Activity →
Report every line below that carries the word "OFDM".

------

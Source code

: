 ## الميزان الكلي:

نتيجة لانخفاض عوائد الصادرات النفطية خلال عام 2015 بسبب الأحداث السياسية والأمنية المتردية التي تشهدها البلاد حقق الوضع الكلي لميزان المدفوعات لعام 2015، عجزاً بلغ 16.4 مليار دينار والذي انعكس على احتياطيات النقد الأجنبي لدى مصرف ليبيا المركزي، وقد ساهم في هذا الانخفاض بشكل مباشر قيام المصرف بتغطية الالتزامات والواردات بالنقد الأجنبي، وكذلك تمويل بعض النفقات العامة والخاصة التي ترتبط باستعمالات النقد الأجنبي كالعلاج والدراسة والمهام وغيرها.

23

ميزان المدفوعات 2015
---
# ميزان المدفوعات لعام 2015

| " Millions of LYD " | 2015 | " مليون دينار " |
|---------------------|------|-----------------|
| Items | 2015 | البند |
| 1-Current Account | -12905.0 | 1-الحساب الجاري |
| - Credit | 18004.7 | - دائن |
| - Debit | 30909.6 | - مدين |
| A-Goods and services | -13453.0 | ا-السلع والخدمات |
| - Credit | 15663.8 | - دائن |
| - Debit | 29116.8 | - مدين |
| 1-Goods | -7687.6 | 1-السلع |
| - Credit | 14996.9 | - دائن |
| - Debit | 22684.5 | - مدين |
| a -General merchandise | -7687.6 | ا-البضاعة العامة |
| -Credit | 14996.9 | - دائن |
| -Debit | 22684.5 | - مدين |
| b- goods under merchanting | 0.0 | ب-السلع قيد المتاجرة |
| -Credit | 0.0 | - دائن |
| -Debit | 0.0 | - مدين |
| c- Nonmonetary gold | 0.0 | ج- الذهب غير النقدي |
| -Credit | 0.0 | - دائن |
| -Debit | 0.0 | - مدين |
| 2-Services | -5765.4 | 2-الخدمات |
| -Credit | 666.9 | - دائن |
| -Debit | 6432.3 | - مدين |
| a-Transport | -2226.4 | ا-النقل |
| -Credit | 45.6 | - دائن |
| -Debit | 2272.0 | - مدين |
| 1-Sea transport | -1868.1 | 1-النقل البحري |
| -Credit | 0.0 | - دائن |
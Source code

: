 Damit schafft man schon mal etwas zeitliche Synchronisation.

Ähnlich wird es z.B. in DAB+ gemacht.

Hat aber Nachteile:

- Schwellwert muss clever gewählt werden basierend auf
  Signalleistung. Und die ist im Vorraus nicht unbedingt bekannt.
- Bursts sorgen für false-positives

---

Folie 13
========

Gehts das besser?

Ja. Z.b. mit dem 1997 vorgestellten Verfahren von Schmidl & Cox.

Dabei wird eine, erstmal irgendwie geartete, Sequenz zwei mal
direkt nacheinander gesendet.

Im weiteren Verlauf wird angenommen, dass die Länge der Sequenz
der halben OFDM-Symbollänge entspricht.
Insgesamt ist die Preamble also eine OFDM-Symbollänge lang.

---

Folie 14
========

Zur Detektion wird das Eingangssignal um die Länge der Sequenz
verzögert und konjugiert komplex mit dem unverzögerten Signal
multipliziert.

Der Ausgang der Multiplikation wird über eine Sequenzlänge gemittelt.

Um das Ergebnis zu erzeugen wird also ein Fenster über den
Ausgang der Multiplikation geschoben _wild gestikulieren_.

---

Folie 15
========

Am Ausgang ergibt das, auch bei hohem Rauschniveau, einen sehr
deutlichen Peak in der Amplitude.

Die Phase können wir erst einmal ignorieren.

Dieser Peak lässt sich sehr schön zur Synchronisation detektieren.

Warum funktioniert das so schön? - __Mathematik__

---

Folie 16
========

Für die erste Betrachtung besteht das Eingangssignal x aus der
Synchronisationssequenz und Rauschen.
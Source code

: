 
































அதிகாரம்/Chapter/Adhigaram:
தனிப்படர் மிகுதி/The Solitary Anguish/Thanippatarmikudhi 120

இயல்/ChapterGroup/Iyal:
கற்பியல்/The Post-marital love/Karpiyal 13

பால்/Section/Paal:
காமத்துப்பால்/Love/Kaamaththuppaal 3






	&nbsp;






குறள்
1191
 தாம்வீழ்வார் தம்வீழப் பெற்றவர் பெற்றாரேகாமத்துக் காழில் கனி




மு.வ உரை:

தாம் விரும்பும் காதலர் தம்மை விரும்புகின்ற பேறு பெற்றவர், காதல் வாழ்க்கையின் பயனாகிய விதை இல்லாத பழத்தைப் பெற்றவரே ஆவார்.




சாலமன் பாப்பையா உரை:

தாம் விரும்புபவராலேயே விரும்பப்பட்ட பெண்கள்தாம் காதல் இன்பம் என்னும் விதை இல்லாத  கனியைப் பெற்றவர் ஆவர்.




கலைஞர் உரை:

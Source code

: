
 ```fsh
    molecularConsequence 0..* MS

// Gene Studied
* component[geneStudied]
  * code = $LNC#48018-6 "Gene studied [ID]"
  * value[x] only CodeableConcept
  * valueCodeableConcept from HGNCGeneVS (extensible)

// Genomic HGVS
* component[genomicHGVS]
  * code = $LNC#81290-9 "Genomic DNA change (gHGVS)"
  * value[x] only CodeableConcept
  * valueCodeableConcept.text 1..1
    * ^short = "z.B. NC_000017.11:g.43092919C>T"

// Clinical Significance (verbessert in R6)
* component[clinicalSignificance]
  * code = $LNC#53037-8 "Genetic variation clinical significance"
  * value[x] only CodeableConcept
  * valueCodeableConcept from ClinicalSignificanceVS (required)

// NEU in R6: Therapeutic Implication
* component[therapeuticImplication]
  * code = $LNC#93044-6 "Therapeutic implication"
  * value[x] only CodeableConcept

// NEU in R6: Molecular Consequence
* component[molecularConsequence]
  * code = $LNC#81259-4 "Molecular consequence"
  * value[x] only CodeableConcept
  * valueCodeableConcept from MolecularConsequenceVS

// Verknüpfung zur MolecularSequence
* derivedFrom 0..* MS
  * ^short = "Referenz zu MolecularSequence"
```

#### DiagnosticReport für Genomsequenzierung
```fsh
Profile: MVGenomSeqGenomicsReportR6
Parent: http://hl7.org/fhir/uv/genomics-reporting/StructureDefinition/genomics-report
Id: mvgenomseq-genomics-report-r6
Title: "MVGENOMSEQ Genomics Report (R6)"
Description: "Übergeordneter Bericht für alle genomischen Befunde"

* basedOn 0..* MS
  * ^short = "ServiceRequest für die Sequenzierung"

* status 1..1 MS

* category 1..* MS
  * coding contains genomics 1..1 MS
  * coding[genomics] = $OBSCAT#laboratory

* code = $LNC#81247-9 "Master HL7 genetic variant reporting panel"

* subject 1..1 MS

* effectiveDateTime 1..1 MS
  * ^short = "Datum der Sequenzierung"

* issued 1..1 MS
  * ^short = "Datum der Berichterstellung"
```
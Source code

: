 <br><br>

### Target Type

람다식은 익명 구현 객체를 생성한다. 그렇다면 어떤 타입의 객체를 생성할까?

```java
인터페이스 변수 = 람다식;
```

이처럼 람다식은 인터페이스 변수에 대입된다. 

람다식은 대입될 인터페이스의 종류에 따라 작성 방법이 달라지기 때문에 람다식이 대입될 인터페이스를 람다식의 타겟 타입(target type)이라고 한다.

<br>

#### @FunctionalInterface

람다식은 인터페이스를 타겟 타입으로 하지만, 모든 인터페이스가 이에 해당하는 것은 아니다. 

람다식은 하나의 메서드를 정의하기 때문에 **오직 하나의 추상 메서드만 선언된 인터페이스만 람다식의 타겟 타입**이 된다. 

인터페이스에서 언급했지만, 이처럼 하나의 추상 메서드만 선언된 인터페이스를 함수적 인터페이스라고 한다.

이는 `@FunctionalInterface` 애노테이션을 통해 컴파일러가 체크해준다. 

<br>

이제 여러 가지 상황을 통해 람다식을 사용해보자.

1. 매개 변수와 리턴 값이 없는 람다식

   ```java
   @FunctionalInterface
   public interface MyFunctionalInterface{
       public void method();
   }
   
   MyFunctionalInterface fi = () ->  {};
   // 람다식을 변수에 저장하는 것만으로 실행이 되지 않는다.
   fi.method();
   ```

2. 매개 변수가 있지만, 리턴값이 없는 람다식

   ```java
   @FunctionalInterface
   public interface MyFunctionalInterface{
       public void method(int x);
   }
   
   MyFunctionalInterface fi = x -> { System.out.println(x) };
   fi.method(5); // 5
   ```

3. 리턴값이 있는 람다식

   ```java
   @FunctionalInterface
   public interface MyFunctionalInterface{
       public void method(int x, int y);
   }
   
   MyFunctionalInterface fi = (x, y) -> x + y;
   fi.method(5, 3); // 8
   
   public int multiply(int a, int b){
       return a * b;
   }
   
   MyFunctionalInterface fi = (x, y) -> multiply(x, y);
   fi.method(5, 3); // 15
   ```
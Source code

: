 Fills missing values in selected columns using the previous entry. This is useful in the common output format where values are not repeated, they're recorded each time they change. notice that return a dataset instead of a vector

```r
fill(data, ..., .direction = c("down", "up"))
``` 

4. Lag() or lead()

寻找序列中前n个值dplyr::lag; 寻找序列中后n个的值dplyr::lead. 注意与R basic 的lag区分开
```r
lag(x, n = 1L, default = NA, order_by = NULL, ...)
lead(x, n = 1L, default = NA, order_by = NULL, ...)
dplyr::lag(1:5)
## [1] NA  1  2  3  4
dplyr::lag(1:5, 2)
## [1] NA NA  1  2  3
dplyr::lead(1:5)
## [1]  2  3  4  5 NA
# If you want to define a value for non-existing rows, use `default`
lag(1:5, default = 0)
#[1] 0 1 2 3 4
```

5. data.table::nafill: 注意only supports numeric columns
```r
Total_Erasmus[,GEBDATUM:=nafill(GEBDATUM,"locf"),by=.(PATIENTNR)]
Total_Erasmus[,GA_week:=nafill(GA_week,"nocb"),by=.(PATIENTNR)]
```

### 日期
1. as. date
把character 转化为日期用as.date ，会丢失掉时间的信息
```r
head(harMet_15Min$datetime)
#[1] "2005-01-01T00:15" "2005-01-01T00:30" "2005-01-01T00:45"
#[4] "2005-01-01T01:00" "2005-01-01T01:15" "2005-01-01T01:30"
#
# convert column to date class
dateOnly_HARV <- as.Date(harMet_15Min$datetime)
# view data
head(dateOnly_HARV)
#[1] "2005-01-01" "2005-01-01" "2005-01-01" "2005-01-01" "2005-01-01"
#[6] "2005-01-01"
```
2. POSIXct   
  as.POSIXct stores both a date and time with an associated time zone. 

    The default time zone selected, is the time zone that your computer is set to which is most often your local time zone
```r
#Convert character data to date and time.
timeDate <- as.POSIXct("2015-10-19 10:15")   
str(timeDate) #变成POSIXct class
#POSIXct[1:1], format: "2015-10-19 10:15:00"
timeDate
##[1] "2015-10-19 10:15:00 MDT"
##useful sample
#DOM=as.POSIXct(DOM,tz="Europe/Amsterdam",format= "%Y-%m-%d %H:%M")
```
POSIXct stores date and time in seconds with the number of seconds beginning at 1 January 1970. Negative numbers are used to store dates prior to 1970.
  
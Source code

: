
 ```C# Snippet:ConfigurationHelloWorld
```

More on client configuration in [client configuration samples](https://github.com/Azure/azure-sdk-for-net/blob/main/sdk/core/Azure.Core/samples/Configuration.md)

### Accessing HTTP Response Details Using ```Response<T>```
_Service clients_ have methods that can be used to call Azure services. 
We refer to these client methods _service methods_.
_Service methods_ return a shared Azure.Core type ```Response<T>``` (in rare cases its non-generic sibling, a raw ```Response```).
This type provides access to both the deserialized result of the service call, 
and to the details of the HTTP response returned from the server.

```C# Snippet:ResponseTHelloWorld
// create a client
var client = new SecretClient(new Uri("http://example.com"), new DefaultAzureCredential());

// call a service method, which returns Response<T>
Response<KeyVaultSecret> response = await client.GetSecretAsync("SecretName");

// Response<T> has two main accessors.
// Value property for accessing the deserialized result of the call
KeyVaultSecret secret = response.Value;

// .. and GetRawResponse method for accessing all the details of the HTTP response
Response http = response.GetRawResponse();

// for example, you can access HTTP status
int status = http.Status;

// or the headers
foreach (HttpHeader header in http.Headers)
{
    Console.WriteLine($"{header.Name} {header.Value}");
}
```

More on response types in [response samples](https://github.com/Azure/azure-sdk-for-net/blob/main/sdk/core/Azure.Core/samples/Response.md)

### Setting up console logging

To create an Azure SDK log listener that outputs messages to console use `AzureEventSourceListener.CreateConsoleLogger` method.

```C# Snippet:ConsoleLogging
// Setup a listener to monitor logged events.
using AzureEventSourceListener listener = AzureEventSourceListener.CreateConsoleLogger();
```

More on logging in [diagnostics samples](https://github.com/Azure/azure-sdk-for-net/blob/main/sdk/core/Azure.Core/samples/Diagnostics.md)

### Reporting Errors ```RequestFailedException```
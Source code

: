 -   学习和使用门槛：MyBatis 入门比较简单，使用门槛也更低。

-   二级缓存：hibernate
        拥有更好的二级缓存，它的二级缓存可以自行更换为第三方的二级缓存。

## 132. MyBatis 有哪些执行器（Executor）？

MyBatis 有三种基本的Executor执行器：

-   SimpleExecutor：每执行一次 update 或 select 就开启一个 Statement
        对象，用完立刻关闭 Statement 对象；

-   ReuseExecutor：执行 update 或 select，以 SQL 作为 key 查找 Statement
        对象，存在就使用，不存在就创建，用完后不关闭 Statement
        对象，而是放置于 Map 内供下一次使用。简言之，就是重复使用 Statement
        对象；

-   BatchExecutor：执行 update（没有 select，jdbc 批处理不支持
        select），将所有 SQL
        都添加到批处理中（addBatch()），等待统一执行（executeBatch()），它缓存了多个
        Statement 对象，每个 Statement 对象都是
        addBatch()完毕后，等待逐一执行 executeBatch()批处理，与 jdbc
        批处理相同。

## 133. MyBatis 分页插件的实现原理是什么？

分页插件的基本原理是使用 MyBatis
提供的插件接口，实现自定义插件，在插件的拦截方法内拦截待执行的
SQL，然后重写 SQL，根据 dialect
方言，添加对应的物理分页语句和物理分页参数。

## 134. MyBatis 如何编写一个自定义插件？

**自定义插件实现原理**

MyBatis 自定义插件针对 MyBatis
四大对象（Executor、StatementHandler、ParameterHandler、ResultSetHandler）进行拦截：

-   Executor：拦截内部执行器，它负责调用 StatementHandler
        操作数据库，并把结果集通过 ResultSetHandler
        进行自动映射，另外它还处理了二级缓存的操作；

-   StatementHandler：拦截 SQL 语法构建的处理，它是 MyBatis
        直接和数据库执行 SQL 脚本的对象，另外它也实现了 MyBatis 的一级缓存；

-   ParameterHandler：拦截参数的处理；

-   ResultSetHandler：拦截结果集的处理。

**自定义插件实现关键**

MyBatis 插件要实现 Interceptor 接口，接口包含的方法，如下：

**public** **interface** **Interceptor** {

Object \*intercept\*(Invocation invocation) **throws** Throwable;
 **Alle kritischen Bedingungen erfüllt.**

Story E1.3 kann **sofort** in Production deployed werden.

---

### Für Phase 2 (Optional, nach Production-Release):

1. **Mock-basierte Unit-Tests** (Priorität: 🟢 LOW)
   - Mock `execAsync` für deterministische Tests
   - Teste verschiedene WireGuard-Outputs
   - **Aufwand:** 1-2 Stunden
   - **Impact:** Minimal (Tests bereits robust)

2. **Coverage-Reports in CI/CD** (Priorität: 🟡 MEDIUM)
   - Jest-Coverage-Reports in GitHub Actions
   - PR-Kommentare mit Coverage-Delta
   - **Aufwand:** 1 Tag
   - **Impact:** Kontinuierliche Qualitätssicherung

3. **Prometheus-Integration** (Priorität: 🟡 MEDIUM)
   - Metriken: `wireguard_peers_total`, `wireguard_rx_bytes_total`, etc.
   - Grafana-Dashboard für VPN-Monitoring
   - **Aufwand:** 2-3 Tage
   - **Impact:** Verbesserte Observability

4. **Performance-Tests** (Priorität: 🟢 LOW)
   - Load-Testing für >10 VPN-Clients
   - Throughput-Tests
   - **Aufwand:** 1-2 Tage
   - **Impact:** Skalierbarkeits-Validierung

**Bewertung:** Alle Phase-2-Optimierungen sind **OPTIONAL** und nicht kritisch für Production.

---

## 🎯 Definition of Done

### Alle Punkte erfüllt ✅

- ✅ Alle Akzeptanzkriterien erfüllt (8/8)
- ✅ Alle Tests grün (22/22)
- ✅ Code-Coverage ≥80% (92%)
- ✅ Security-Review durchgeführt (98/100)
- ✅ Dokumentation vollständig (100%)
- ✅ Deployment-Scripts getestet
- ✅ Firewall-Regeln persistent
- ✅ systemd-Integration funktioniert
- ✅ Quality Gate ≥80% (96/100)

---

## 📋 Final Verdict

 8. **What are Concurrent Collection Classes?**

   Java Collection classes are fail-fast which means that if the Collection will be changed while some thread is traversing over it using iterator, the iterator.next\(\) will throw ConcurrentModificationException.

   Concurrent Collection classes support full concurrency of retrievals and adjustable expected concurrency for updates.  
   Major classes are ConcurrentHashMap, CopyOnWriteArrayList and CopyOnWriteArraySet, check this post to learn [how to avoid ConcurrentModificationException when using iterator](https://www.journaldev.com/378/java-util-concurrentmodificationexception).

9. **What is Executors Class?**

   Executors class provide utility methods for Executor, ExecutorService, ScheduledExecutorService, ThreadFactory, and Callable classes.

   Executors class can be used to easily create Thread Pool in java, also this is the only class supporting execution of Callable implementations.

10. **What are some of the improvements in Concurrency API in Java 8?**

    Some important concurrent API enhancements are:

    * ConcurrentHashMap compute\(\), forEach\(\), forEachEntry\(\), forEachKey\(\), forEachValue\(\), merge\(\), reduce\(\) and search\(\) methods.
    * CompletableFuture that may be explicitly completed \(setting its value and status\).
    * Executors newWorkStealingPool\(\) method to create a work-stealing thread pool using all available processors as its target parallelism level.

------

Completed task →
der halben OFDM-Symbollänge entspricht.
Insgesamt ist die Preamble also eine OFDM-Symbollänge lang.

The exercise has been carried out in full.